= National Dance Awards 2009 =

The National Dance Awards 2009, were organised by The Critics' Circle, and presented to recognise excellence in professional dance in the United Kingdom. The ceremony was held in the Paul Hamlyn Hall of the Royal Opera House, London, on 21 January 2010, with awards given for productions staged in the previous year.

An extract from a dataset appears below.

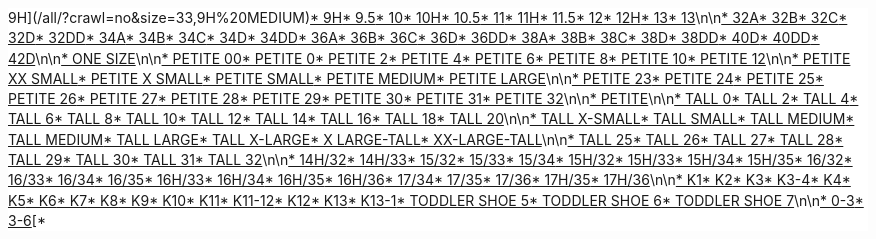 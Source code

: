 9H](/all/?crawl=no&size=33,9H%20MEDIUM)[*   9H](/all/?crawl=no&size=33,9H)[*   9.5](/all/?crawl=no&size=33,9.5)[*   10](/all/?crawl=no&size=10%20MEDIUM,33)[*   10H](/all/?crawl=no&size=10H%20MEDIUM,33)[*   10.5](/all/?crawl=no&size=10.5,33)[*   11](/all/?crawl=no&size=11%20MEDIUM,33)[*   11H](/all/?crawl=no&size=11H%20MEDIUM,33)[*   11.5](/all/?crawl=no&size=11.5,33)[*   12](/all/?crawl=no&size=12%20MEDIUM,33)[*   12H](/all/?crawl=no&size=12H%20MEDIUM,33)[*   13](/all/?crawl=no&size=13,33)[*   13](/all/?crawl=no&size=13%20MEDIUM,33)\n\n[*   32A](/all/?crawl=no&size=32A,33)[*   32B](/all/?crawl=no&size=32B,33)[*   32C](/all/?crawl=no&size=32C,33)[*   32D](/all/?crawl=no&size=32D,33)[*   32DD](/all/?crawl=no&size=32DD,33)[*   34A](/all/?crawl=no&size=33,34A)[*   34B](/all/?crawl=no&size=33,34B)[*   34C](/all/?crawl=no&size=33,34C)[*   34D](/all/?crawl=no&size=33,34D)[*   34DD](/all/?crawl=no&size=33,34DD)[*   36A](/all/?crawl=no&size=33,36A)[*   36B](/all/?crawl=no&size=33,36B)[*   36C](/all/?crawl=no&size=33,36C)[*   36D](/all/?crawl=no&size=33,36D)[*   36DD](/all/?crawl=no&size=33,36DD)[*   38A](/all/?crawl=no&size=33,38A)[*   38B](/all/?crawl=no&size=33,38B)[*   38C](/all/?crawl=no&size=33,38C)[*   38D](/all/?crawl=no&size=33,38D)[*   38DD](/all/?crawl=no&size=33,38DD)[*   40D](/all/?crawl=no&size=33,40D)[*   40DD](/all/?crawl=no&size=33,40DD)[*   42D](/all/?crawl=no&size=33,42D)\n\n[*   ONE SIZE](/all/?crawl=no&size=33,ONE%20SIZE)\n\n[*   PETITE 00](/all/?crawl=no&size=33,PETITE%2000)[*   PETITE 0](/all/?crawl=no&size=33,PETITE%200)[*   PETITE 2](/all/?crawl=no&size=33,PETITE%202)[*   PETITE 4](/all/?crawl=no&size=33,PETITE%204)[*   PETITE 6](/all/?crawl=no&size=33,PETITE%206)[*   PETITE 8](/all/?crawl=no&size=33,PETITE%208)[*   PETITE 10](/all/?crawl=no&size=33,PETITE%2010)[*   PETITE 12](/all/?crawl=no&size=33,PETITE%2012)\n\n[*   PETITE XX SMALL](/all/?crawl=no&size=33,PETITE%20XX%20SMALL)[*   PETITE X SMALL](/all/?crawl=no&size=33,PETITE%20X%20SMALL)[*   PETITE SMALL](/all/?crawl=no&size=33,PETITE%20SMALL)[*   PETITE MEDIUM](/all/?crawl=no&size=33,PETITE%20MEDIUM)[*   PETITE LARGE](/all/?crawl=no&size=33,PETITE%20LARGE)\n\n[*   PETITE 23](/all/?crawl=no&size=33,PETITE%2023)[*   PETITE 24](/all/?crawl=no&size=33,PETITE%2024)[*   PETITE 25](/all/?crawl=no&size=33,PETITE%2025)[*   PETITE 26](/all/?crawl=no&size=33,PETITE%2026)[*   PETITE 27](/all/?crawl=no&size=33,PETITE%2027)[*   PETITE 28](/all/?crawl=no&size=33,PETITE%2028)[*   PETITE 29](/all/?crawl=no&size=33,PETITE%2029)[*   PETITE 30](/all/?crawl=no&size=33,PETITE%2030)[*   PETITE 31](/all/?crawl=no&size=33,PETITE%2031)[*   PETITE 32](/all/?crawl=no&size=33,PETITE%2032)\n\n[*   PETITE](/all/?crawl=no&size=33,PETITE)\n\n[*   TALL 0](/all/?crawl=no&size=33,TALL%20SIZE%200)[*   TALL 2](/all/?crawl=no&size=33,TALL%202)[*   TALL 4](/all/?crawl=no&size=33,TALL%204)[*   TALL 6](/all/?crawl=no&size=33,TALL%206)[*   TALL 8](/all/?crawl=no&size=33,TALL%208)[*   TALL 10](/all/?crawl=no&size=33,TALL%2010)[*   TALL 12](/all/?crawl=no&size=33,TALL%2012)[*   TALL 14](/all/?crawl=no&size=33,TALL%2014)[*   TALL 16](/all/?crawl=no&size=33,TALL%2016)[*   TALL 18](/all/?crawl=no&size=33,TALL%2018)[*   TALL 20](/all/?crawl=no&size=33,TALL%2020)\n\n[*   TALL X-SMALL](/all/?crawl=no&size=33,TALL%20X-SMALL)[*   TALL SMALL](/all/?crawl=no&size=33,TALL%20SMALL)[*   TALL MEDIUM](/all/?crawl=no&size=33,TALL%20MEDIUM)[*   TALL MEDIUM](/all/?crawl=no&size=33,TALL%20SIZE%20MEDIUM)[*   TALL LARGE](/all/?crawl=no&size=33,TALL%20LARGE)[*   TALL X-LARGE](/all/?crawl=no&size=33,TALL%20X-LARGE)[*   X LARGE-TALL](/all/?crawl=no&size=33,X%20LARGE-TALL)[*   XX-LARGE-TALL](/all/?crawl=no&size=33,XX-LARGE-TALL)\n\n[*   TALL 25](/all/?crawl=no&size=33,TALL%2025)[*   TALL 26](/all/?crawl=no&size=33,TALL%2026)[*   TALL 27](/all/?crawl=no&size=33,TALL%2027)[*   TALL 28](/all/?crawl=no&size=33,TALL%2028)[*   TALL 29](/all/?crawl=no&size=33,TALL%2029)[*   TALL 30](/all/?crawl=no&size=33,TALL%2030)[*   TALL 31](/all/?crawl=no&size=33,TALL%2031)[*   TALL 32](/all/?crawl=no&size=33,TALL%2032)\n\n[*   14H/32](/all/?crawl=no&size=14H%2F32,33)[*   14H/33](/all/?crawl=no&size=14H%2F33,33)[*   15/32](/all/?crawl=no&size=15%2F32,33)[*   15/33](/all/?crawl=no&size=15%2F33,33)[*   15/34](/all/?crawl=no&size=15%2F34,33)[*   15H/32](/all/?crawl=no&size=15H%2F32,33)[*   15H/33](/all/?crawl=no&size=15H%2F33,33)[*   15H/34](/all/?crawl=no&size=15H%2F34,33)[*   15H/35](/all/?crawl=no&size=15H%2F35,33)[*   16/32](/all/?crawl=no&size=16%2F32,33)[*   16/33](/all/?crawl=no&size=16%2F33,33)[*   16/34](/all/?crawl=no&size=16%2F34,33)[*   16/35](/all/?crawl=no&size=16%2F35,33)[*   16H/33](/all/?crawl=no&size=16H%2F33,33)[*   16H/34](/all/?crawl=no&size=16H%2F34,33)[*   16H/35](/all/?crawl=no&size=16H%2F35,33)[*   16H/36](/all/?crawl=no&size=16H%2F36,33)[*   17/34](/all/?crawl=no&size=17%2F34,33)[*   17/35](/all/?crawl=no&size=17%2F35,33)[*   17/36](/all/?crawl=no&size=17%2F36,33)[*   17H/35](/all/?crawl=no&size=17H%2F35,33)[*   17H/36](/all/?crawl=no&size=17H%2F36,33)\n\n[*   K1](/all/?crawl=no&size=33,K1)[*   K2](/all/?crawl=no&size=33,K2)[*   K3](/all/?crawl=no&size=33,K3)[*   K3-4](/all/?crawl=no&size=33,K3-4)[*   K4](/all/?crawl=no&size=33,K4)[*   K5](/all/?crawl=no&size=33,K5)[*   K6](/all/?crawl=no&size=33,K6)[*   K7](/all/?crawl=no&size=33,K7)[*   K8](/all/?crawl=no&size=33,K8)[*   K9](/all/?crawl=no&size=33,K9)[*   K10](/all/?crawl=no&size=33,K10)[*   K11](/all/?crawl=no&size=33,K11)[*   K11-12](/all/?crawl=no&size=33,K11-12)[*   K12](/all/?crawl=no&size=33,K12)[*   K13](/all/?crawl=no&size=33,K13)[*   K13-1](/all/?crawl=no&size=33,K13-1)[*   TODDLER SHOE 5](/all/?crawl=no&size=33,TODDLER%20SHOE%205)[*   TODDLER SHOE 6](/all/?crawl=no&size=33,TODDLER%20SHOE%206)[*   TODDLER SHOE 7](/all/?crawl=no&size=33,TODDLER%20SHOE%207)\n\n[*   0-3](/all/?crawl=no&size=0-3,33)[*   3-6](/all/?crawl=no&size=3-6,33)[*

The awards were sponsored by Yvonne Sherrington in memory of her husband Richard Sherrington, the founder sponsor of the Awards; HIT Entertainment; The Dancing Times; Dance Europe; Dance UK; Artsworld Presentations; The Council for Dance Education and Training and the website ballet.co.uk

==Awards presented==

===De Valois Award for Outstanding Achievement===
- Alexander Grant, former Principal dancer of the Royal Ballet and artistic director of the National Ballet of Canada

===Patron's Award===
- Richard Bonynge, international conductor

===Dance UK Industry Award===
- Marie McCluskey, artistic director of Swindon Dance

===Dancing Times Award for Best Male Dancer===
- Paul Liburd, of the Scottish Ballet - WINNER
- Federico Bonelli, of the Royal Ballet
- Colin Dunne, freelance artist

===Richard Sherrington Award for Best Female Dancer===
- Leanne Benjamin, of the Royal Ballet - WINNER
- Elena Glurdjidze, of the English National Ballet
- Daria Klimentová, of the English National Ballet

===Dance Europe Award for Outstanding Company===
- Ballet Black - WINNER
- Morphoses | The Wheeldon Company
- Scottish Ballet

===Best Classical Choreography===
- Wayne McGregor, for Infra for the Royal Ballet - WINNER
- David Dawson, for Faun(e) for English National Ballet
- Liam Scarlett, for Consolations and Liebestraum for the Royal Ballet

===Best Modern Choreography===
- Christopher Bruce, for Hush for the Rambert Dance Company - WINNER
- Itzik Galili, for A Linha Curva for the Rambert Dance Company
- Lloyd Newson and DV8 dancers, for To Be Straight With You for DV8 Physical Theatre

===PMB Presentations Award for Best Foreign Dance Company===
- Merce Cunningham Dance Company, United States of America - WINNER
- The Forsythe Company, Germany
- Royal Ballet of Flanders, Belgium

===Outstanding Female Performance (Classical)===
- Melissa Hamilton, of the Royal Ballet - WINNER
- Martina Forioso, of the Scottish Ballet
- Sarah Kundi, of Ballet Black

===Outstanding Male Performance (Classical)===
- Sergei Polunin, of the Royal Ballet - WINNER
- Tobias Batley, of Northern Ballet Theatre
- Esteban Berlanga, of the English National Ballet

===Outstanding Female Performance (Modern)===
- Amy Hollingsworth, freelance artist - WINNER
- Malgorzata Dzierzon, of the Rambert Dance Company
- Sally Marie, freelance artist

===Outstanding Male Performance (Modern)===
- Thomasin Gülgeç, of the Rambert Dance Company - WINNER
- Robin Dingemans, a freelance artist
- Dominic North, of New Adventures

==Special awards==
Two new awards for young people were given: the Angelina Ballerina Children's Award sponsored by HIT Entertainment and the Council for Dance Education and Training award for student of the year at one of the CDETs accredited professional dance schools.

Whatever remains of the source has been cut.